Drop noisy generate warnings when do_sample=False (or num_beams=1)#45559
Drop noisy generate warnings when do_sample=False (or num_beams=1)#45559ArthurZucker wants to merge 5 commits intohuggingface:mainfrom
Conversation
Setting `do_sample=False` is an explicit request for greedy decoding; at that point we don't care if `temperature`, `top_p`, `top_k`, ... are set -- they typically come from the model's `generation_config.json` and have no effect. Same story for `early_stopping` / `length_penalty` when `num_beams=1`. Remove these "minor issue" warnings from validate() and update the affected tests to exercise a warning that still fires (return_dict_in_generate=False + output_scores=True).
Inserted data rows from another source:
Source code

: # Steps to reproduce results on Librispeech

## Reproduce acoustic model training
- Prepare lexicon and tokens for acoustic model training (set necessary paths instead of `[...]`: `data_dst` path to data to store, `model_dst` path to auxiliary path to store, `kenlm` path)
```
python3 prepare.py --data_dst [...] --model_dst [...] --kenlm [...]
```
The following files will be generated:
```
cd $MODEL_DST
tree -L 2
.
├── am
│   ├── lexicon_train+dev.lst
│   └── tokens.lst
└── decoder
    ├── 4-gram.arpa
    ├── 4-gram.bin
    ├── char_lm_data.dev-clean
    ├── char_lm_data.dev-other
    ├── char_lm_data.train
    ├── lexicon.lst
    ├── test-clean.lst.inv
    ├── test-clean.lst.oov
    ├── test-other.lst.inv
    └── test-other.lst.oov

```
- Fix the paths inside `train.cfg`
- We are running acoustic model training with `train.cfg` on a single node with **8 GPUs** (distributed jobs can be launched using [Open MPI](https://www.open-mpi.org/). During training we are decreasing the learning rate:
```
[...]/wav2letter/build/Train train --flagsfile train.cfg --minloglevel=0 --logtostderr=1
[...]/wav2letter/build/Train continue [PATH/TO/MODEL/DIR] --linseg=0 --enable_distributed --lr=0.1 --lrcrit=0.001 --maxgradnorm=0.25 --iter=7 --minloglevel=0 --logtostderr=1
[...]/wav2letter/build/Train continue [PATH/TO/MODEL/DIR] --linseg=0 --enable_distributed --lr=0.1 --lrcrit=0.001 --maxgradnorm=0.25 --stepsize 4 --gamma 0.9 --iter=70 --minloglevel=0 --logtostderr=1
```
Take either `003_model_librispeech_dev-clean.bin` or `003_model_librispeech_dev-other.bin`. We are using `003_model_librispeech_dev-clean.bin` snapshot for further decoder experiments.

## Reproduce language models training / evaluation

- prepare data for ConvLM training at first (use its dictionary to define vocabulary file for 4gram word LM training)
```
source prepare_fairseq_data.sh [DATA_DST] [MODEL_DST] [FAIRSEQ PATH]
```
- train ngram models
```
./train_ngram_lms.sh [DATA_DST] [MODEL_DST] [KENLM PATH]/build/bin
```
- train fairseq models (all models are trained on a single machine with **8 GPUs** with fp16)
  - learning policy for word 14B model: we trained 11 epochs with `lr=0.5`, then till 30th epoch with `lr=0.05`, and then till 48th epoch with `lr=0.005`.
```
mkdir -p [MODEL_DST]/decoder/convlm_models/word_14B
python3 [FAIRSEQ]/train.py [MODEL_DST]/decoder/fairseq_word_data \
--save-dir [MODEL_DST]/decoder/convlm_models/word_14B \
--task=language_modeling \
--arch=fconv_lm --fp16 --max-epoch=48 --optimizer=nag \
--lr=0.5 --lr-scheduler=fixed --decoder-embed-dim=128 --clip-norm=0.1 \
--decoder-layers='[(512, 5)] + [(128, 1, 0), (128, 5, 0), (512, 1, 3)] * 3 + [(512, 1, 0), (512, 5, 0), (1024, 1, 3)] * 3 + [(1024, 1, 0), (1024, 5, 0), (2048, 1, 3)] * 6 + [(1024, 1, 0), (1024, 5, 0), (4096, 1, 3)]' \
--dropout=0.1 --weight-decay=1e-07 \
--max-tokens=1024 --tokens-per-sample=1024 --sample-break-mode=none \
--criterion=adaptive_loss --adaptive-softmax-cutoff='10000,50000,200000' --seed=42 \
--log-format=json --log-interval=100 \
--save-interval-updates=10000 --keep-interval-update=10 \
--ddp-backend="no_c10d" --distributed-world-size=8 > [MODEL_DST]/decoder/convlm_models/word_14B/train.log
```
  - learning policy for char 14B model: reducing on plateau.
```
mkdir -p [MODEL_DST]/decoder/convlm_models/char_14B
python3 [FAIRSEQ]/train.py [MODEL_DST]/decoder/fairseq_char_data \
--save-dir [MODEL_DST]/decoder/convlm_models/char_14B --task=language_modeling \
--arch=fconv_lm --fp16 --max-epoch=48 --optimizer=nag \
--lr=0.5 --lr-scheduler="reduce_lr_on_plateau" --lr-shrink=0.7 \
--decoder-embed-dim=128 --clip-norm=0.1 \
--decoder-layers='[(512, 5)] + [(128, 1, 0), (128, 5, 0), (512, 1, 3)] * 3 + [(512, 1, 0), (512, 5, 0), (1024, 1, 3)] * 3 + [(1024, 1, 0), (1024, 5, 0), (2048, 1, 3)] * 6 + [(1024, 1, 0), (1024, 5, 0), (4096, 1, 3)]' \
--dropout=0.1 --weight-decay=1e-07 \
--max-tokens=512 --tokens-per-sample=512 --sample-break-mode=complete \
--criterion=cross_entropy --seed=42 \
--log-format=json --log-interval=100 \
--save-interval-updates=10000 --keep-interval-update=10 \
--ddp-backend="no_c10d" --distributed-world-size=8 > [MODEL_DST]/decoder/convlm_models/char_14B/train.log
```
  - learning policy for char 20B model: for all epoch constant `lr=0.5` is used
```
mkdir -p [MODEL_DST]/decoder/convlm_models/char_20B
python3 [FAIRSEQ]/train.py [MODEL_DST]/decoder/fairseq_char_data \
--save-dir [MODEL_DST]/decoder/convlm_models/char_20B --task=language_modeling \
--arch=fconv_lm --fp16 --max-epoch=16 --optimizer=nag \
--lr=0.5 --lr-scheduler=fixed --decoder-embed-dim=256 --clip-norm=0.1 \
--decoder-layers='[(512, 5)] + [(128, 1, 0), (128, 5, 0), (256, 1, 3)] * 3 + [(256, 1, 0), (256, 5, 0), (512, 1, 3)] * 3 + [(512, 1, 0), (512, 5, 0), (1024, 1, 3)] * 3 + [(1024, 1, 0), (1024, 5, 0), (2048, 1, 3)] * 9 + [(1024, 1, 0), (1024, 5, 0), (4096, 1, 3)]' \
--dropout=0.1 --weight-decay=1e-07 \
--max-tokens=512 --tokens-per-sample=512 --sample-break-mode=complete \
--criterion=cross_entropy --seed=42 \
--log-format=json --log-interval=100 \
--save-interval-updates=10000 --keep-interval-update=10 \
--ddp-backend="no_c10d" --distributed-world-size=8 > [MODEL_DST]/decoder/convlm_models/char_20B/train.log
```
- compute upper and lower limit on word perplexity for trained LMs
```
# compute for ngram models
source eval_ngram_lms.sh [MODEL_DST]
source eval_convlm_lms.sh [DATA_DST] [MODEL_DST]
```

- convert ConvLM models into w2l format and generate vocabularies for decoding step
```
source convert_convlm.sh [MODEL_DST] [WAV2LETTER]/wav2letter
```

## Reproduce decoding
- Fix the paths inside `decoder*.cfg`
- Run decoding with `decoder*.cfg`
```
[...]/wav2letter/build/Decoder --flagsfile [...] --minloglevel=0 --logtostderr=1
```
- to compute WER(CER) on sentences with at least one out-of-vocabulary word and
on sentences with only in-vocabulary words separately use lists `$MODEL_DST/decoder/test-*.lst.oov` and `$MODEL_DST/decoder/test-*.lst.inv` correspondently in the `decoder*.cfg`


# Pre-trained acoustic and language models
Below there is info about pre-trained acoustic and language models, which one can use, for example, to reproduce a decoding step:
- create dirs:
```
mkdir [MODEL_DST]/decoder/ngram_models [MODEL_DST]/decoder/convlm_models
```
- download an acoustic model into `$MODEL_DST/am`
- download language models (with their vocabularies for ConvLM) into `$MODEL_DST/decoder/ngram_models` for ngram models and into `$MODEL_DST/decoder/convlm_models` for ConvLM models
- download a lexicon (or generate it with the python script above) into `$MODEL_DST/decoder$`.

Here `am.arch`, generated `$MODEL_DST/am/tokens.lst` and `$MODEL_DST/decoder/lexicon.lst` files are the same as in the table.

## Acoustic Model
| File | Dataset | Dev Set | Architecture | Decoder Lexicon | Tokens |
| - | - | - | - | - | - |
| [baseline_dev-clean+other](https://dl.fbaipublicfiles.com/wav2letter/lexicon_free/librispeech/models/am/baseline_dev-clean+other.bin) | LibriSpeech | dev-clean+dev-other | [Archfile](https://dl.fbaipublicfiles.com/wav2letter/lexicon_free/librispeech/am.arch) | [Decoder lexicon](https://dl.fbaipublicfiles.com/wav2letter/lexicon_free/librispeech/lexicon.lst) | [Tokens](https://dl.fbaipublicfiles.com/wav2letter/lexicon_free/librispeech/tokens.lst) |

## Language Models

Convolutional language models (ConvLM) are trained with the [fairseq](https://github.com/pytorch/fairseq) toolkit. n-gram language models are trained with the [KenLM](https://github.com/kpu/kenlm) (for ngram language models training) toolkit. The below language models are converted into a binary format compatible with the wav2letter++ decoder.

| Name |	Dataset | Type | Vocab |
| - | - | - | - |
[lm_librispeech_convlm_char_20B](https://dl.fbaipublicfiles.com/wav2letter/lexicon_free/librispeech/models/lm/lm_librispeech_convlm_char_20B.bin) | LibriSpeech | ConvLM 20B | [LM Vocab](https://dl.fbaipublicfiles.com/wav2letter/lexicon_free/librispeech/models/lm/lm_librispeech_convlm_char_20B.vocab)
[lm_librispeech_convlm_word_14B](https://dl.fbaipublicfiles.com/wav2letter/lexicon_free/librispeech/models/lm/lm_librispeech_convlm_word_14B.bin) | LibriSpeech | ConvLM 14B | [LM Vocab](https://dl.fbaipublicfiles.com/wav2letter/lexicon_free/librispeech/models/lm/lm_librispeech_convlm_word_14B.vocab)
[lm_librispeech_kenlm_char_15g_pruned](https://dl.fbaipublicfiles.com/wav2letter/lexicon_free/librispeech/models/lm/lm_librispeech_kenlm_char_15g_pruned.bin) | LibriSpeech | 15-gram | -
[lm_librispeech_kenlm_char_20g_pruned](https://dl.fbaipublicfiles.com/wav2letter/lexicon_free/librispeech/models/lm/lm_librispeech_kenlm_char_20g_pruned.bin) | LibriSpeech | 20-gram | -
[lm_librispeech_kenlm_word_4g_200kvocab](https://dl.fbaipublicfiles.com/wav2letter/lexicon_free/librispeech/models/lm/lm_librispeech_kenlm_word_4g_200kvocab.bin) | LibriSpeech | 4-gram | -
Co-Authored-By: Claude Opus 4.7 (1M context) <noreply@anthropic.com>
Previous version silenced the warnings entirely when `do_sample=False`. That was too coarse: if a user explicitly passes `do_sample=False` AND `top_p=0.8`, they really did make a mistake and deserve the warning. Thread a `user_set_attributes` set through `GenerationConfig.__init__` and `update()` so `validate()` can tell which attributes were explicitly provided by the caller vs. inherited from the model's `generation_config.json`. The sampling-only and beam-only flag warnings now fire only for user-set attributes: - `generate(do_sample=False)` on a model whose hub config has `temperature=0.6, top_p=0.9`: silent (values inherited). - `generate(do_sample=False, top_p=0.8)`: warns about `top_p`. - `GenerationConfig(do_sample=False, temperature=0.5)`: warns (both explicit). - Direct `validate()` / `validate(strict=True)` calls with no `user_set_attributes` preserve the original behavior -- so `save_pretrained` still refuses bad configs. Co-Authored-By: Claude Opus 4.7 (1M context) <noreply@anthropic.com>
Gate section 2.1/2.2 on `do_sample` / `num_beams` themselves being in `user_set_attributes`. A non-sampling mode inherited from the hub is not an explicit user intent to skip sampling, so their sampling kwargs shouldn't be flagged. The warning now fires only when the user provides both `do_sample=False` (or `num_beams=1`) AND a conflicting flag in the same context. Co-Authored-By: Claude Opus 4.7 (1M context) <noreply@anthropic.com>
Covers every scenario the user flagged: - hub default sets sampling flags, user does only `generate(do_sample=False)` -> silent - user sets both `do_sample=False` and `top_p=0.8` -> warn - hub default forces `do_sample=False`, user sets only `top_p=0.8` -> silent - analogous cases for `num_beams=1` + beam-only flags Co-Authored-By: Claude Opus 4.7 (1M context) <noreply@anthropic.com>
|
The docs for this PR live here. All of your documentation changes will be reflected on that endpoint. The docs are available until 30 days after the last update. |
zucchini-nlp
left a comment
There was a problem hiding this comment.
in general i agree, users don't want to see warnings if they just turn off sampling iwth one flag. Though I am not sure about the reverse case, when they pass sampling params and the default config has do_sample=False. Kinda misleading if we silently fallback to greedy generation, no?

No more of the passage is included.